THUNDER BAY – A local bird rescue will expand its ability to rehabilitate birds of prey after Thunder Bay’s city council agreed to let it lease unused parts of the former wildlife exhibit at Chippewa Park.
Thunderbird Wildlife Rescue will look to set up at Chippewa later this year after council gave the the arrangement its approval Monday night.
Founder Jenn Salo told councillors there’s a dire need for the organization’s efforts, saying she’s taken in more than 150 raptors from across the region since 2017.
The public response has been “overwhelming,” she said, with people from Thunder Bay to remote First Nations alerting her to injured birds.
“The efforts of one person running a small backyard rescue have been so far-reaching, yet it has become evident that I don’t have the ideal space and resources to keep up with the demand for wildlife rescue,” she said.
The new space will allow her to accept eagles – an important step as bald eagles are the species she said she most commonly deals with. She's previously had to send eagles to rescues in Southern Ontario because she didn’t have access to 100-foot flight pens.
The lease agreement with the city will include flight pens, along with the former bird motel and deer yard areas.

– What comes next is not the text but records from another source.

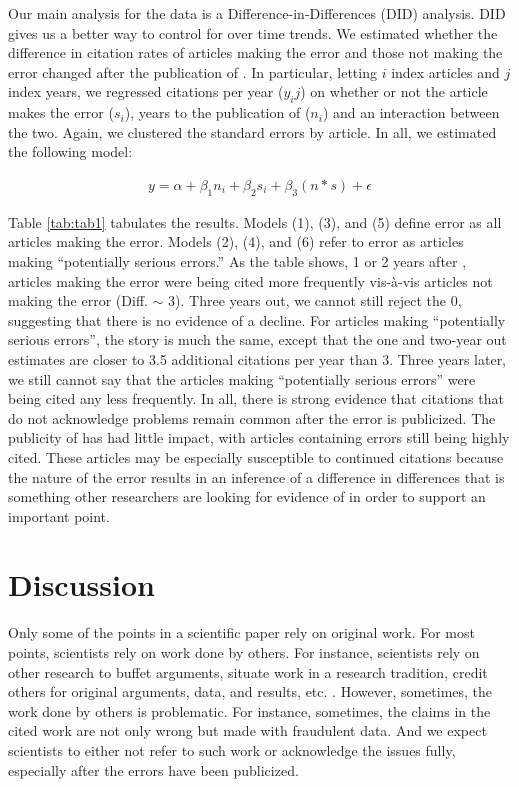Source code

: \documentclass[12pt, letterpaper]{article}
\begin{document}
Our main analysis for the \citeauthor{nieuwenhuis2011} data is a Difference-in-Differences (DID) analysis. DID gives us a better way to control for over time trends. We estimated whether the difference in citation rates of articles making the error and those not making the error changed after the publication of \citet{nieuwenhuis2011}. In particular, letting $i$ index articles and $j$ index years, we regressed citations per year ($y_ij$) on whether or not the article makes the error ($s_i$), years to the publication of \citeauthor{nieuwenhuis2011} ($n_i$) and an interaction between the two. Again, we clustered the standard errors by article. In all, we estimated the following model:

\begin{align}
\label{eqn:eqn2}
y = \alpha + \beta_1 n_i + \beta_2 s_i + \beta_3 (n*s) + \epsilon
\end{align}

Table \ref{tab:tab1} tabulates the results. Models (1), (3), and (5) define error as all articles making the error. Models (2), (4), and (6) refer to error as articles making ``potentially serious errors.'' As the table shows, 1 or 2 years after \citet{nieuwenhuis2011}, articles making the error were being cited more frequently vis-\`a-vis articles not making the error (Diff. $\sim$ 3). Three years out, we cannot still reject the 0, suggesting that there is no evidence of a decline. For articles making ``potentially serious errors'', the story is much the same, except that the one and two-year out estimates are closer to 3.5 additional citations per year than 3. Three years later, we still cannot say that the articles making ``potentially serious errors'' were being cited any less frequently.  In all, there is strong evidence that citations that do not acknowledge problems remain common after the error is publicized. The publicity of \citeauthor{nieuwenhuis2011} has had little impact, with articles containing errors still being highly cited. These articles may be especially susceptible to continued citations because the nature of the error results in an inference of a difference in differences that is something other researchers are looking for evidence of in order to support an important point.



\section{Discussion}
Only some of the points in a scientific paper rely on original work. For most points, scientists rely on work done by others. For instance, scientists rely on other research to buffet arguments, situate work in a research tradition, credit others for original arguments, data, and results, etc. \citep{erikson2014taxonomy}. However,  sometimes, the work done by others is problematic. For instance, sometimes, the claims in the cited work are not only wrong but made with fraudulent data. And we expect scientists to either not refer to such work or acknowledge the issues fully, especially after the errors have been publicized.
\end{document}
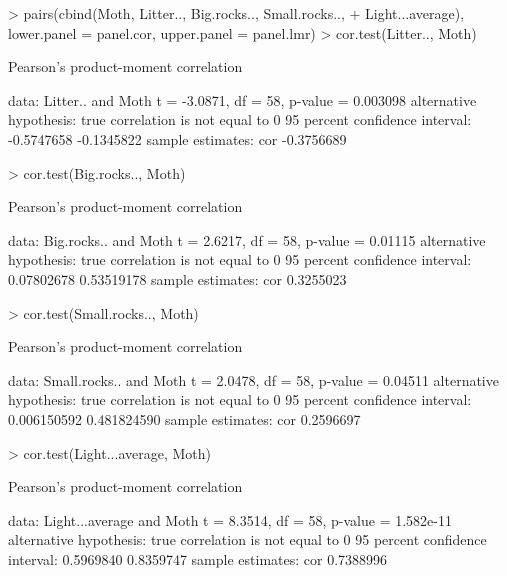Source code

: \documentclass[a4paper]{article}
\begin{document}
\begin{Schunk}
\begin{Sinput}
> pairs(cbind(Moth, Litter.., Big.rocks.., Small.rocks.., 
+     Light...average), lower.panel = panel.cor, upper.panel = panel.lmr)
> cor.test(Litter.., Moth)
\end{Sinput}
\begin{Soutput}
	Pearson's product-moment correlation

data:  Litter.. and Moth 
t = -3.0871, df = 58, p-value = 0.003098
alternative hypothesis: true correlation is not equal to 0 
95 percent confidence interval:
 -0.5747658 -0.1345822 
sample estimates:
       cor 
-0.3756689 
\end{Soutput}
\begin{Sinput}
> cor.test(Big.rocks.., Moth)
\end{Sinput}
\begin{Soutput}
	Pearson's product-moment correlation

data:  Big.rocks.. and Moth 
t = 2.6217, df = 58, p-value = 0.01115
alternative hypothesis: true correlation is not equal to 0 
95 percent confidence interval:
 0.07802678 0.53519178 
sample estimates:
      cor 
0.3255023 
\end{Soutput}
\begin{Sinput}
> cor.test(Small.rocks.., Moth)
\end{Sinput}
\begin{Soutput}
	Pearson's product-moment correlation

data:  Small.rocks.. and Moth 
t = 2.0478, df = 58, p-value = 0.04511
alternative hypothesis: true correlation is not equal to 0 
95 percent confidence interval:
 0.006150592 0.481824590 
sample estimates:
      cor 
0.2596697 
\end{Soutput}
\begin{Sinput}
> cor.test(Light...average, Moth)
\end{Sinput}
\begin{Soutput}
	Pearson's product-moment correlation

data:  Light...average and Moth 
t = 8.3514, df = 58, p-value = 1.582e-11
alternative hypothesis: true correlation is not equal to 0 
95 percent confidence interval:
 0.5969840 0.8359747 
sample estimates:
      cor 
0.7388996 
\end{Soutput}
\end{Schunk}
\end{document}
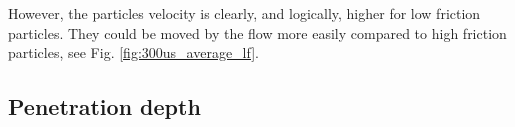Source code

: However, the particles velocity is clearly, and logically, higher for low
friction particles. 
They could be moved by the flow more easily compared to high
friction particles, see Fig. \ref{fig:300us_average_lf}.






\subsection{Penetration depth}
\label{subsec:penetrationdepth}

Those were slated for demolition after the wildlife exhibit closed to the public in 2017.
Of a small number of animals who remained behind after the closure, only three elk remain, said parks manager Cory Halvorsen.
The city has not yet developed alternative plans for the former exhibit, he said, meaning Thunderbird’s use won’t impact the city.

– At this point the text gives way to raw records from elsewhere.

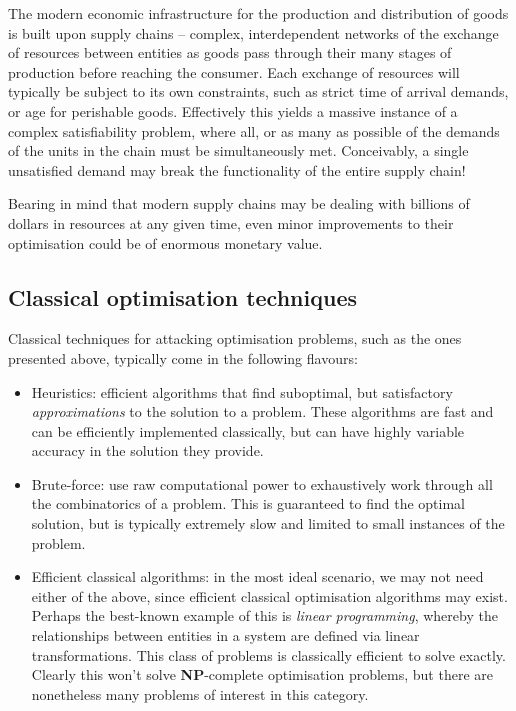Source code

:The modern economic infrastructure for the production and distribution of goods is built upon supply chains -- complex, interdependent networks of the exchange of resources between entities as goods pass through their many stages of production before reaching the consumer. Each exchange of resources will typically be subject to its own constraints, such as strict time of arrival demands, or age for perishable goods. Effectively this yields a massive instance of a complex satisfiability problem, where all, or as many as possible of the demands of the units in the chain must be simultaneously met. Conceivably, a single unsatisfied demand may break the functionality of the entire supply chain! 

Bearing in mind that modern supply chains may be dealing with billions of dollars in resources at any given time, even minor improvements to their optimisation could be of enormous monetary value.

\subsection{Classical optimisation techniques}

Classical techniques for attacking optimisation problems, such as the ones presented above, typically come in the following flavours:
\begin{itemize}
	\item Heuristics: efficient algorithms that find suboptimal, but satisfactory \textit{approximations} to the solution to a problem. These algorithms are fast and can be efficiently implemented classically, but can have highly variable accuracy in the solution they provide.
	\item Brute-force: use raw computational power to exhaustively work through all the combinatorics of a problem. This is guaranteed to find the optimal solution, but is typically extremely slow and limited to small instances of the problem.
	\item Efficient classical algorithms: in the most ideal scenario, we may not need either of the above, since efficient classical optimisation algorithms may exist. Perhaps the best-known example of this is \textit{linear programming}, whereby the relationships between entities in a system are defined via linear transformations. This class of problems is classically efficient to solve exactly. Clearly this won't solve \textbf{NP}-complete optimisation problems, but there are nonetheless many problems of interest in this category.
\end{itemize}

“We hadn’t moved forward with any of the decommissioning because it wasn’t posing a hazard, there were no operations impacted by it, so it was tough to get it up the priority list,” he told councillors. “In that way, it worked out that we didn’t proceed with that prior to this opportunity coming forward.”
The lease rate of $5,000 can be reduced to around $3,500 by applying a standard discount for not-for-profits, city staff said.
Asked if that was within Thunderbird’s means, Salo said Ontario Wildlife Rescue had agreed to help with start-up costs, and she would continue independently fundraising.
Fort William First Nation also pledged to chip in for start-up costs like insurance, stating in a letter of support the region badly needs more wildlife rehabilitation services.
The First Nation has expressed its desire to see the Chippewa Park land, expropriated from the community by the federal government in 1905 to make way for a railway terminus, returned by the city.
In a statement, city manager Norm Gale told TBnewswatch the issue hasn’t been formally discussed since at least 2019.
“The relationship between the City and Fort William First Nation remains positive and progressive, as evidenced by the collaboration on the Thunderbird Raptor Rescue project,” he said.
“While no specific meetings have occurred recently regarding Chippewa Park lands, the City has a declaration of commitment to ongoing communication and partnership with the FWFN, including exploring land issues and the path forward together.”
The Friends of Chippewa Park group has also expressed support for Salo’s work.
Council voted unanimously Monday to authorize staff to sign a lease with Thunderbird Wildlife Rescue.
Salo has said she intends to have the facility up and running as soon as possible. The operation would be closed to the public, but could offer education opportunities at Chippewa Park.